Objective To investigate the effect of angiopoietin-like protein 3 (ANGPTL3) on lipid metabolism in patients with obstructive sleep apnea (OSA). Methods A total of 59 OSA patients and 20 healthy controls from the First Affiliated Hospital of Zhengzhou University between May 2023 and February 2024 were included in the study. All participants underwent overnight polysomnography (PSG). Based on the apnea-hypopnea index (AHI), the OSA patients were divided into a mild group and a moderate-to-severe group. Morning blood samples were collected after an 8-hour fast to measure lipid profiles and ANGPTL3 levels. Statistical analyses were performed using SPSS 25.0 software.

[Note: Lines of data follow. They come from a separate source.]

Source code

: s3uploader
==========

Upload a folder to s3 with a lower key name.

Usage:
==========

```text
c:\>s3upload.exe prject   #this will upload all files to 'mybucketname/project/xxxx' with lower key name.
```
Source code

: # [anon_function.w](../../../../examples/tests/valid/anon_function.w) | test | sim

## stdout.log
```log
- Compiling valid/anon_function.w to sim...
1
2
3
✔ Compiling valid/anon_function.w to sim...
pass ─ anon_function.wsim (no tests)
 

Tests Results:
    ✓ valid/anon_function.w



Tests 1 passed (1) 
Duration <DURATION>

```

Results The levels of total cholesterol (TC), triglycerides (TG), low-density lipoprotein cholesterol (LDL-C), and ANGPTL3 were significantly higher, while high-density lipoprotein cholesterol (HDL-C) was significantly lower in the OSA group compared with the control group (P<0.05). ANGPTL3 level was higher in the moderate-to-severe OSA group than that in the mild OSA group and the control group, and higher in the mild OSA group than that in the control group (P<0.05). In the severe hypoxemia group, ANGPTL3 level was significantly higher than that in the mild-to-moderate hypoxemia group (P<0.05). The ANGPTL3 level was also significantly higher in the hyperlipidemia group compared wiht the non-hyperlipidemia group (P<0.05). In the OSA group, ANGPTL3 was positively correlated with TC, TG, percentage of cumulative time with oxygen saturation below 90% in total sleep time (T90) and oxygen desaturation index (ODI), and negatively correlated with lowest arterial oxygen saturation (LSaO2) and mean arterial oxygen saturation (MSaO2). After adjusting for relevant confounding factors, logistic regression analysis indicated that ANGPTL3 might be a potential independent risk factor for OSA, with an odds ratio of 1.021 (95%CI 1.002 - 1.040). Conclusions The level of ANGPTL3 is elevated in OSA patients. The elevation of blood lipid levels in OSA patients may be associated with chronic intermittent hypoxia-induced regulation of ANGPTL3 levels.